Companies can rely too much on AI for their business decisions.

Advisor Gives Executive Tips on How to Properly Use AI in Marketing, Decisions

Ahmad Alokush is the founder of technology boutique Ahmadeus, which advises C-level executives, managing directors, and fund managers on how new technology can impact their market position and overall profitability. He also has served as an expert witness in litigation concerning technology. He took time this month to write an informative and helpful piece on how companies are misusing their AI.

We found his piece at and in it, Alokush writes in simple terms and rather pointed statements regarding AI and the false belief that it will solve all of our issues.

Two-thirds of CEOs surveyed last year by a major consulting firm said they will use AI even more than before for the creation of new workforce models. But are they using it to their best advantage?

Alokush writes:

As a technologist who has built platforms and worked in the major industries that employ AI often (such as FinTech and health care), I have seen first-hand what goes wrong when some of the world’s biggest companies leave their intelligence to their AI. Based on the hype around AI, it would appear that everything can be improved by sophisticated algorithms sifting through masses of data. From streamlining customer care to inventing new perfumes, and even coaching soccer teams, AI looks like an unstoppable purveyor of competitive advantage, and practically all that company executives have to do is let it loose and go have lunch (cooked by an AI Robot Chef) while they watch their company’s profits climb.

Alokush lists 4 reasons how he believes companies are making mistakes with their AI.

1. Making decisions based on the wrong data
AI is great at finding patterns in huge datasets and is efficient at predicting outcomes based on those patterns and finding uncorrelated alpha (hidden patterns in the dataset).

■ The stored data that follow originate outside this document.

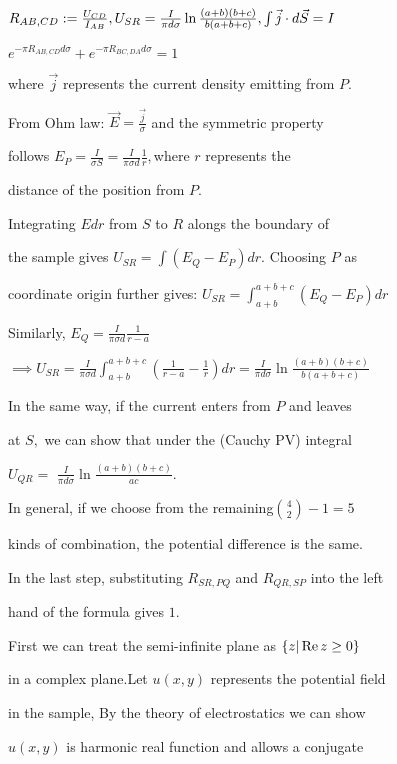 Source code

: \documentclass{ctexart}
\def\func#1{\mathop{\rm #1}}%
\begin{document}
$R_{AB,CD}:=\frac{U_{CD}}{I_{AB}},U_{SR}=\frac{I}{\pi d\sigma }\ln \frac{%
\left( a+b\right) \left( b+c\right) }{b\left( a+b+c\right) },\int \vec{j}%
\cdot d\vec{S}=I$

$e^{-\pi R_{AB,CD}d\sigma }+e^{-\pi R_{BC,DA}d\sigma }=1$

where $\vec{j}$ represents the current density emitting from $P.$

From Ohm law: $\vec{E}=\frac{\vec{j}}{\sigma }$ and the symmetric property

follows $E_{P}=\frac{I}{\sigma S}=\frac{I}{\pi \sigma d}\frac{1}{r},$where $%
r $ represents the

distance of the position from $P.$

Integrating $Edr$ from $S$ to $R$ alongs the boundary of

the sample gives $U_{SR}=\int \left( E_{Q}-E_{P}\right) dr.$ Choosing $P$ as

coordinate origin further gives: $U_{SR}=\int_{a+b}^{a+b+c}\left(
E_{Q}-E_{P}\right) dr$

Similarly, $E_{Q}=\frac{I}{\pi \sigma d}\frac{1}{r-a}$

$\implies U_{SR}=\frac{I}{\pi \sigma d}\int_{a+b}^{a+b+c}\left( \frac{1}{r-a}%
-\frac{1}{r}\right) dr=\frac{I}{\pi d\sigma }\ln \frac{\left( a+b\right)
\left( b+c\right) }{b\left( a+b+c\right) }$

In the same way, if the current enters from $P$ and leaves

at $S,$ we can show that under the (Cauchy PV) integral

$U_{QR}=$ $\frac{I}{\pi d\sigma }\ln \frac{\left( a+b\right) \left(
b+c\right) }{ac}.$

In general, if we choose from the remaining$\binom{4}{2}-1=5$

kinds of combination, the potential difference is the same.

In the last step, substituting $R_{SR,PQ}$ and $R_{QR,SP}$ into the left

hand of the formula gives $1.$

\bigskip

First we can treat the semi-infinite plane as $\left\{ z|\func{Re}z\geq
0\right\} $

in a complex plane.Let $u\left( x,y\right) $ represents the potential field

in the sample, By the theory of electrostatics we can show

$u\left( x,y\right) $ is harmonic real function and allows a conjugate
\end{document}
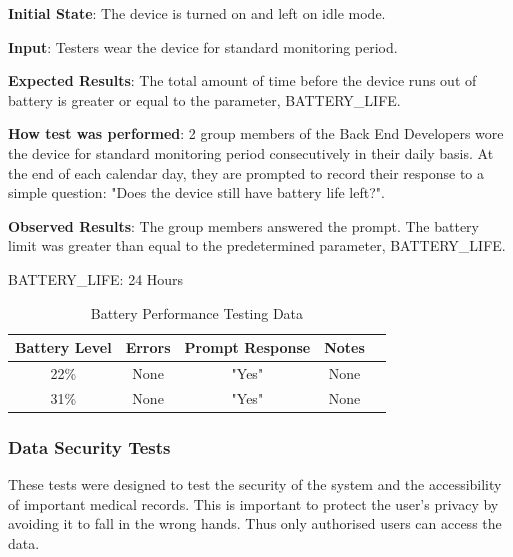 \documentclass[12pt, titlepage]{article}
\begin{document}
\begin{enumerate}
  \textbf{Initial State}: The device is turned on and left on idle mode.

  \textbf{Input}: Testers wear the device for standard monitoring period.

  \textbf{Expected Results}: The total amount of time before the device runs out of battery is greater or equal to the parameter, BATTERY\_LIFE.

  \textbf{How test was performed}: 2 group members of the Back End Developers wore the device for standard monitoring period consecutively in their daily basis. At the end of each calendar day, they are prompted to record their response to a simple question: "Does the device still have battery life left?".

  \textbf{Observed Results}: The group members answered the prompt. The battery limit was greater than equal to the predetermined parameter, BATTERY\_LIFE.

BATTERY\_LIFE: 24 Hours

\begin{table}[H]
\centering
  \begin{tabular}{| c | c | c | c | c |}
\hline
    \textbf{Battery Level} & \textbf{Errors} & \textbf{Prompt Response} & \textbf{Notes }\\
\hline
22\% & None & "Yes" & None \\
\hline
31\% & None & "Yes" & None \\
\hline
  \end{tabular}
\caption{Battery Performance Testing Data}
\end{table}


\end{enumerate}

\subsubsection{Data Security Tests}

These tests were designed to test the security of the system and the accessibility of important medical records. This is important to protect the user's privacy by avoiding it to fall in the wrong hands. Thus only authorised users can access the data.
\end{document}
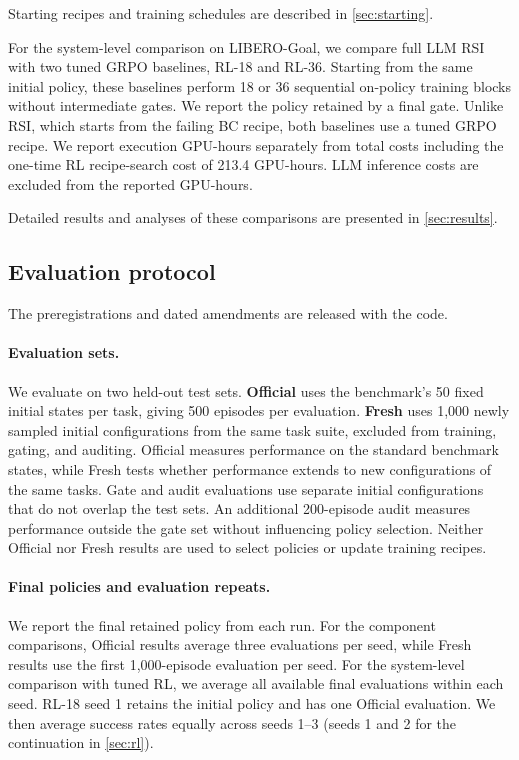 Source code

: Starting recipes and training schedules are described in \cref{sec:starting}.

For the system-level comparison on LIBERO-Goal, we compare full LLM RSI with two tuned GRPO baselines, RL-18 and RL-36. Starting from the same initial policy, these baselines perform 18 or 36 sequential on-policy training blocks
without intermediate gates. We report the policy retained by a final gate. Unlike RSI, which starts from the failing BC recipe, both baselines use a tuned GRPO recipe. We report execution GPU-hours separately from total costs
including the one-time RL recipe-search cost of 213.4 GPU-hours. LLM inference costs are excluded from the reported GPU-hours.

Detailed results and analyses of these comparisons
are presented in \cref{sec:results}.

\subsection{Evaluation protocol}
\label{sec:protocol}
The preregistrations and dated amendments are released with the code.

\paragraph{Evaluation sets.} We evaluate on two held-out test sets. \textbf{Official} uses the benchmark's 50 fixed initial states per task, giving 500 episodes per evaluation. \textbf{Fresh} uses 1,000 newly sampled initial configurations from the same task suite, excluded from training, gating, and auditing. Official measures performance on the standard benchmark states, while Fresh tests whether performance extends to new configurations of the same tasks.
Gate and audit evaluations use separate initial configurations that do not overlap the test sets. An additional 200-episode audit measures performance outside the gate set without influencing policy selection. Neither Official nor Fresh results are used to select policies or update training recipes.

\paragraph{Final policies and evaluation repeats.} We report the final retained policy from each run. For the component comparisons, Official results average three evaluations per seed, while Fresh results use the
first 1,000-episode evaluation per seed. For the system-level comparison with tuned RL, we average all available final evaluations within each seed.
RL-18 seed 1 retains the initial policy and has one Official evaluation.
We then average success rates equally across seeds 1--3 (seeds 1 and 2 for the continuation in \cref{sec:rl}).


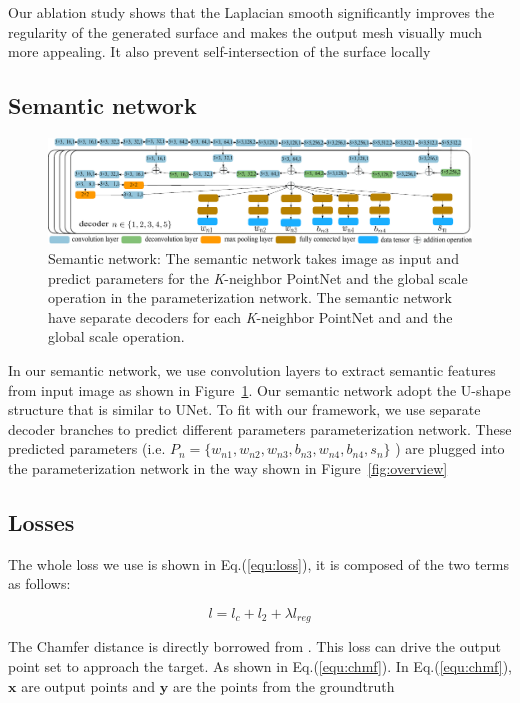 Our ablation study shows that the Laplacian smooth significantly improves the regularity of the generated surface and makes the output mesh visually much more appealing. It also prevent self-intersection of the surface locally
\subsection{Semantic network}
\label{subsec:semnet}

\begin{figure}[htbp]
	\centering
	\includegraphics[width=\linewidth]{img/net/semnet}
	\caption{Semantic network: The semantic network takes image as input and predict parameters for the \textit{K}-neighbor PointNet and the global scale operation in the parameterization network. The semantic network have separate decoders for each \textit{K}-neighbor PointNet and and the global scale operation.}
	\label{fig:semnet}
\end{figure}

In our semantic network, we use convolution layers to extract semantic features from input image as shown in Figure~\ref{fig:semnet}.  Our semantic network adopt the U-shape structure that is similar to UNet\citep{unet}. To fit with our framework, we use separate decoder branches to predict different parameters parameterization network. These predicted parameters (i.e. $P_n=\{w_{n1},w_{n2},w_{n3},b_{n3},w_{n4},b_{n4},s_{n}\}$ ) are plugged into the parameterization network in the way shown in Figure~\ref{fig:overview}

\subsection{Losses}
The whole loss we use is shown in Eq.(\ref{equ:loss}), it is composed of the two terms as follows:

\begin{equation}
\label{equ:loss}
l = l_c + l_2 + \lambda l_{reg} 
\end{equation}

 The Chamfer distance is directly borrowed from \citep{PSGN}. This loss can drive the output point set to approach the target. As shown in Eq.(\ref{equ:chmf}). In Eq.(\ref{equ:chmf}), $\mathbf{x}$ are output points and $\mathbf{y}$ are the points from the groundtruth

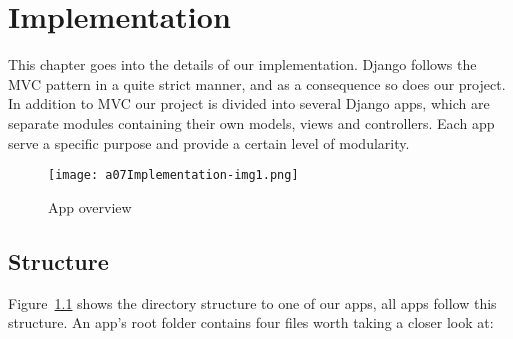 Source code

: \chapter{Implementation}\label{chapter:implementation}
This chapter goes into the details of our implementation. 
Django follows the MVC pattern in a quite strict
manner, and as a consequence so does our project. In addition to MVC
our project is divided into several Django apps, which are separate
modules containing their own models, views and controllers. 
Each app serve a specific purpose and provide a certain level of
modularity. 

\begin{figure}
	\texttt{[image: a07Implementation-img1.png]}
	\caption{App overview}
	\label{fig:appOverview}
\end{figure}

\section{Structure}
Figure~\ref{fig:appOverview} shows the directory structure to one of our apps,
all apps follow this structure. An app's root folder contains four files worth
taking a closer look at:

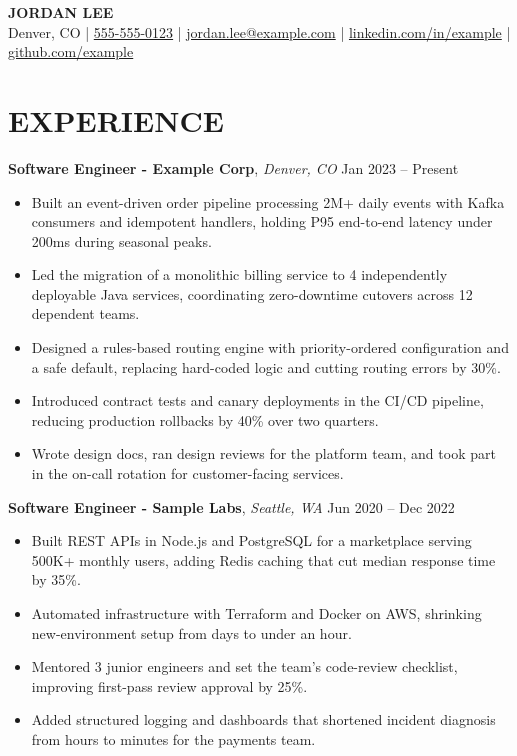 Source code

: \documentclass[10pt, letterpaper]{article}
\begin{document}
\begin{center}
    \textbf{\Large JORDAN LEE} \\
    Denver, CO | \href{tel:+15555550123}{555-555-0123} | \href{mailto:jordan.lee@example.com}{jordan.lee@example.com} | \href{https://linkedin.com/in/example}{linkedin.com/in/example} | \href{https://github.com/example}{github.com/example}
\end{center}
\vspace{-1em}


\section*{EXPERIENCE}

\textbf{Software Engineer - Example Corp}, \textit{Denver, CO} \hfill Jan 2023 -- Present
\vspace{-0.6em}
\begin{itemize}[leftmargin=2em, itemsep=0pt, parsep=0pt]
    \item Built an event-driven order pipeline processing 2M+ daily events with Kafka consumers and idempotent handlers, holding P95 end-to-end latency under 200ms during seasonal peaks.
    \item Led the migration of a monolithic billing service to 4 independently deployable Java services, coordinating zero-downtime cutovers across 12 dependent teams.
    \item Designed a rules-based routing engine with priority-ordered configuration and a safe default, replacing hard-coded logic and cutting routing errors by 30\%.
    \item Introduced contract tests and canary deployments in the CI/CD pipeline, reducing production rollbacks by 40\% over two quarters.
    \item Wrote design docs, ran design reviews for the platform team, and took part in the on-call rotation for customer-facing services.
\end{itemize}
\vspace{-0.2em}

\textbf{Software Engineer - Sample Labs}, \textit{Seattle, WA} \hfill Jun 2020 -- Dec 2022
\vspace{-0.6em}
\begin{itemize}[leftmargin=2em, itemsep=0pt, parsep=0pt]
    \item Built REST APIs in Node.js and PostgreSQL for a marketplace serving 500K+ monthly users, adding Redis caching that cut median response time by 35\%.
    \item Automated infrastructure with Terraform and Docker on AWS, shrinking new-environment setup from days to under an hour.
    \item Mentored 3 junior engineers and set the team's code-review checklist, improving first-pass review approval by 25\%.
    \item Added structured logging and dashboards that shortened incident diagnosis from hours to minutes for the payments team.
\end{itemize}
\vspace{-0.2em}
\end{document}
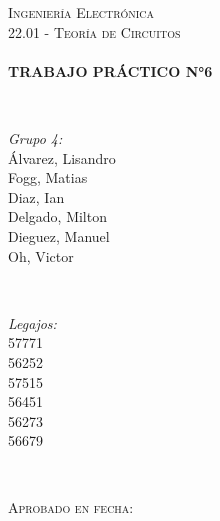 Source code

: \begin{titlepage}
\textsc{\Large Ingeniería Electrónica }\\[0.3cm]
\textsc{\large 22.01 - Teoría de Circuitos}\\[0.5cm] %


\HRule \\[0.4cm]
{ \huge \bfseries TRABAJO PRÁCTICO N°6\\ [0.3cm]}

\HRule \\[1.5cm]

 

\begin{minipage}{0.4\textwidth}
\begin{flushleft} \large
\emph{Grupo 4:}\\
Álvarez, Lisandro \\Fogg, Matias\\ Diaz, Ian\\Delgado, Milton\\Dieguez, Manuel\\Oh, Victor %
\end{flushleft}
\end{minipage}
~
\begin{minipage}{0.4\textwidth}
\begin{flushright} \large
\emph{Legajos:} \\
57771\\56252\\57515\\56451\\56273\\56679 
\end{flushright}
\end{minipage}\\[1cm]


 \begin{flushleft}
\textsc{\large Aprobado en fecha:  \dotfill}\\[0.5cm] 




\end{flushleft}
\end{titlepage}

But big problems arise when the wrong data (or outlier information) gets pulled into the dataset. In one famous example in the late 2000s, during a military coup in Thailand, the algorithm behind a major fund interpreted it as a market event, shorting a lot of Asian equities, quickly losing nine figures in dollar value. Oops.

2. Failing to train your AI properly
You can feed your AI engine all the right data and have it spit back the right answers, but until it gets tested in the wild you don’t know what it will do. Rushing to give it more responsibility than it is ready for is like sending a small child out into the real world — neither one is going to bring good results. Give your AI time to process and learn new information.

3. Ignoring the human responsibility for decisions
No matter what you program your AI to do, it will not share your human goals or bear their consequences. Thus we’ve seen early examples of AI leading early GPS users into a river, or deleting critical information to “minimize” differences in a dataset.

I’ve seen more than one startup built on the assumption that AI algorithms can learn credit approval models and replace the credit approval officer in granting/denying credit loans. However, when you are denied a credit loan, federal law requires a lender to tell you why they made that decision. Software doesn’t really make decisions (it just identifies patterns) and isn’t responsible for decisions; humans are. Since federal law agrees that humans are responsible for credit decisions, many of these startups burned through venture capital funds and then could not legally launch to customers because the AI they developed was inherently biased. When it denied loans, no human could adequately explain why the denial occurred.

4. Overvaluing data
Some data simply can’t be used to build anything useful. One of our clients that failed at using AI was a popular medical diagnosis platform with its own data lake and a broad array of datasets. The company that owned it had acquired another platform with its own array of siloed datasets. The executives wanted to glean some insight into the jumble of disconnected datasets and needed help with onboarding potential customers. The problem was that these datasets were describing different medical issues/profiles, and trying to find common denominators of any real value was not possible. Despite all the compiled information, working with this client’s data was like having lego pieces that didn’t actually connect. Just because they are alike in many respects does not mean that you can build a castle out of them. After consulting with the client, we recommended they not do the project.

So, here at, we are solidly behind AI and the amazing things it is making possible in our modern world. However, there is still much to learn and much to apply to the use of AI and Machine Learning.